Marshall McLuhan : biography
In The Medium is the Massage, McLuhan also rehashed the argument—which first appeared in the Prologue to 1962’s The Gutenberg Galaxy—that all media are "extensions" of our human senses, bodies and minds.
Finally, McLuhan described key points of change in how man has viewed the world and how these views were changed by the adoption of new media. "The technique of invention was the discovery of the nineteenth [century]", brought on by the adoption of fixed points of view and perspective by typography, while "[t]he technique of the suspended judgment is the discovery of the twentieth century", brought on by the bard abilities of radio, movies and television.Understanding Media, p. 68.
An audio recording version of McLuhan’s famous work was made by Columbia Records. The recording consists of a pastiche of statements made by McLuhan interrupted by other speakers, including people speaking in various phonations and falsettos, discordant sounds and 1960s incidental music in what could be considered a deliberate attempt to translate the disconnected images seen on TV into an audio format, resulting in the prevention of a connected stream of conscious thought. Various audio recording techniques and statements are used to illustrate the relationship between spoken, literary speech and the characteristics of electronic audio media. McLuhan biographer Philip Marchand called the recording "the 1967 equivalent of a McLuhan video."Marchand (1998), p.187.
- "I wouldn’t be seen dead with a living work of art."—’Old man’ speaking
- "Drop this jiggery-pokery and talk straight turkey."—’Middle aged man’ speaking
War and Peace in the Global Village (1968)
McLuhan used James Joyce’s Finnegans Wake, an inspiration for this study of war throughout history, as an indicator as to how war may be conducted in the future.

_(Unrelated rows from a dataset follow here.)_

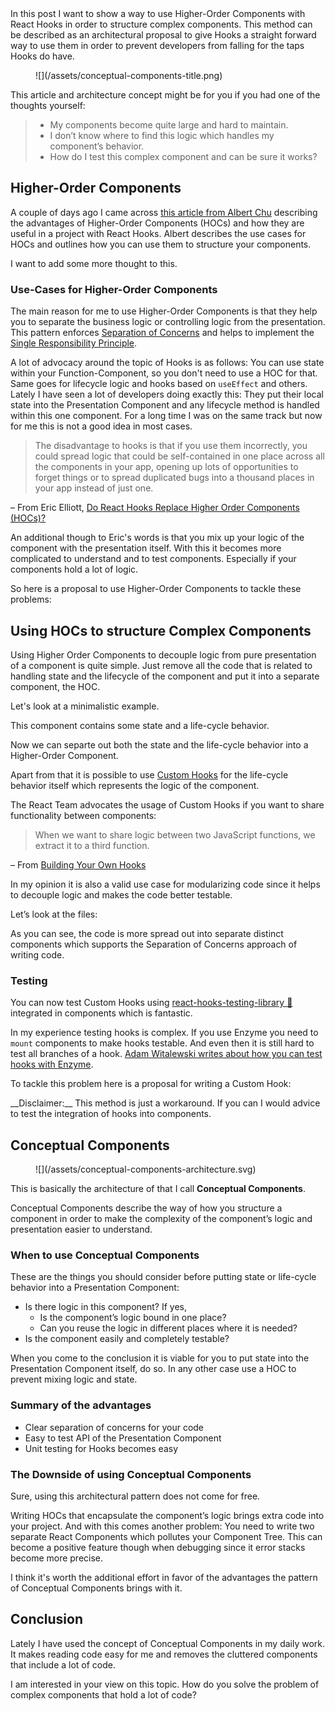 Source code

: <div class="post__intro" markdown="1">
  In this post I want to show a way to use Higher-Order Components with React Hooks in order to structure complex components. This method can be described as an architectural proposal to give Hooks a straight forward way to use them in order to prevent developers from falling for the taps Hooks do have.
</div>

<figure class="image image--block" markdown="1">
  ![](/assets/conceptual-components-title.png)
</figure>


This article and architecture concept might be for you if you had one of the thoughts yourself:

> * My components become quite large and hard to maintain.
> * I don’t know where to find this logic which handles my component’s behavior.
> * How do I test this complex component and can be sure it works?

## Higher-Order Components

A couple of days ago I came across [this article from Albert Chu](https://medium.com/@albertchu539/higher-order-components-in-a-react-hooks-world-69fe1f0b0791) describing the advantages of Higher-Order Components (HOCs) and how they are useful in a project with React Hooks.
Albert describes the use cases for HOCs and outlines how you can use them to structure your components.

I want to add some more thought to this.

### Use-Cases for Higher-Order Components

The main reason for me to use Higher-Order Components is that they help you to separate the business logic or controlling logic from the presentation. This pattern enforces [Separation of Concerns](https://en.wikipedia.org/wiki/Separation_of_concerns) and helps to implement the [Single Responsibility Principle](https://en.wikipedia.org/wiki/Single_responsibility_principle).

A lot of advocacy around the topic of Hooks is as follows: You can use state within your Function-Component, so you don't need to use a HOC for that. Same goes for lifecycle logic and hooks based on `useEffect` and others.
Lately I have seen a lot of developers doing exactly this: They put their local state into the Presentation Component and any lifecycle method is handled within this one component. For a long time I was on the same track but now for me this is not a good idea in most cases.

> The disadvantage to hooks is that if you use them incorrectly, you could spread logic that could be self-contained in one place across all the components in your app, opening up lots of opportunities to forget things or to spread duplicated bugs into a thousand places in your app instead of just one.

– From Eric Elliott, [Do React Hooks Replace Higher Order Components (HOCs)?](https://medium.com/javascript-scene/do-react-hooks-replace-higher-order-components-hocs-7ae4a08b7b58)

An additional though to Eric's words is that you mix up your logic of the component with the presentation itself. With this it becomes more complicated to understand and to test components. Especially if your components hold a lot of logic.

So here is a proposal to use Higher-Order Components to tackle these problems:

## Using HOCs to structure Complex Components

Using Higher Order Components to decouple logic from pure presentation of a component is quite simple. Just remove all the code that is related to handling state and the lifecycle of the component and put it into a separate component, the HOC.

Let's look at a minimalistic example.

This component contains some state and a life-cycle behavior.

<script src="https://gist.github.com/drublic/cf1e4ad38693f99a803d931b332b26e9.js"></script>

Now we can separte out both the state and the life-cycle behavior into a Higher-Order Component.

Apart from that it is possible to use [Custom Hooks](https://reactjs.org/docs/hooks-custom.html) for the life-cycle behavior itself which represents the logic of the component.

The React Team advocates the usage of Custom Hooks if you want to share functionality between components:

> When we want to share logic between two JavaScript functions, we extract it to a third function.

– From [Building Your Own Hooks](https://reactjs.org/docs/hooks-custom.html#extracting-a-custom-hook)

In my opinion it is also a valid use case for modularizing code since it helps to decouple logic and makes the code better testable.

Let’s look at the files:

<script src="https://gist.github.com/drublic/cbb99a906f8fd349298ce32b2c3b6bc8.js"></script>

As you can see, the code is more spread out into separate distinct components which supports the Separation of Concerns approach of writing code.

### Testing

You can now test Custom Hooks using [react-hooks-testing-library 🐏](https://github.com/testing-library/react-hooks-testing-library) integrated in components which is fantastic.

In my experience testing hooks is complex. If you use Enzyme you need to `mount` components to make hooks testable. And even then it is still hard to test all branches of a hook. [Adam Witalewski writes about how you can test hooks with Enzyme](https://itnext.io/testing-components-built-using-react-hooks-with-jest-enzyme-edb87d703756).

To tackle this problem here is a proposal for writing a Custom Hook:

<script src="https://gist.github.com/drublic/e7736ac2773708e0190c7722d0012c88.js"></script>

<div class="message" markdown="1">
<div class="message__content" markdown="1">
__Disclaimer:__ This method is just a workaround. If you can I would advice to test the integration of hooks into components.
</div>
</div>

## Conceptual Components

<figure class="image image--block" markdown="1">
  ![](/assets/conceptual-components-architecture.svg)
</figure>

This is basically the architecture of that I call __Conceptual Components__.

Conceptual Components describe the way of how you structure a component in order to make the complexity of the component’s logic and presentation easier to understand.

### When to use Conceptual Components

These are the things you should consider before putting state or life-cycle behavior into a Presentation Component:

* Is there logic in this component? If yes,
  * Is the component’s logic bound in one place?
  * Can you reuse the logic in different places where it is needed?
* Is the component easily and completely testable?

When you come to the conclusion it is viable for you to put state into the Presentation Component itself, do so. In any other case use a HOC to prevent mixing logic and state.

### Summary of the advantages

* Clear separation of concerns for your code
* Easy to test API of the Presentation Component
* Unit testing for Hooks becomes easy

### The Downside of using Conceptual Components

Sure, using this architectural pattern does not come for free.

Writing HOCs that encapsulate the component’s logic brings extra code into your project. And with this comes another problem: You need to write two separate React Components which pollutes your Component Tree. This can become a positive feature though when debugging since it error stacks become more precise.

I think it's worth the additional effort in favor of the advantages the pattern of Conceptual Components brings with it.

## Conclusion

Lately I have used the concept of Conceptual Components in my daily work. It makes reading code easy for me and removes the cluttered components that include a lot of code.

I am interested in your view on this topic. How do you solve the problem of complex components that hold a lot of code?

Joyce’s Wake is claimed to be a gigantic cryptogram which reveals a cyclic pattern for the whole history of man through its Ten Thunders. Each "thunder" below is a 100-character portmanteau of other words to create a statement he likens to an effect that each technology has on the society into which it is introduced. In order to glean the most understanding out of each, the reader must break the portmanteau into separate words (and many of these are themselves portmanteaus of words taken from multiple languages other than English) and speak them aloud for the spoken effect of each word. There is much dispute over what each portmanteau truly denotes.
McLuhan claims that the ten thunders in Wake represent different stages in the history of man:War and Peace in the Global Village, p. 46.
- Thunder 1: Paleolithic to Neolithic. Speech. Split of East/West. From herding to harnessing animals.
- Thunder 2: Clothing as weaponry. Enclosure of private parts. First social aggression.
- Thunder 3: Specialism. Centralism via wheel, transport, cities: civil life.
- Thunder 4: Markets and truck gardens. Patterns of nature submitted to greed and power.
- Thunder 5: Printing. Distortion and translation of human patterns and postures and pastors.
- Thunder 6: Industrial Revolution. Extreme development of print process and individualism.
- Thunder 7: Tribal man again. All choractors end up separate, private man. Return of choric.
- Thunder 8: Movies. Pop art, pop Kulch via tribal radio. Wedding of sight and sound.
- Thunder 9: Car and Plane. Both centralizing and decentralizing at once create cities in crisis. Speed and death.
- Thunder 10: Television. Back to tribal involvement in tribal mood-mud. The last thunder is a turbulent, muddy wake, and murk of non-visual, tactile man.
From Cliché to Archetype (1970)
In his 1970 book, From Cliché to Archetype, McLuhan, collaborating with Canadian poet Wilfred Watson, approached the various implications of the verbal cliché and of the archetype. One major facet in McLuhan’s overall framework introduced in this book that is seldom noticed is the provision of a new term that actually succeeds the global village; the global theater.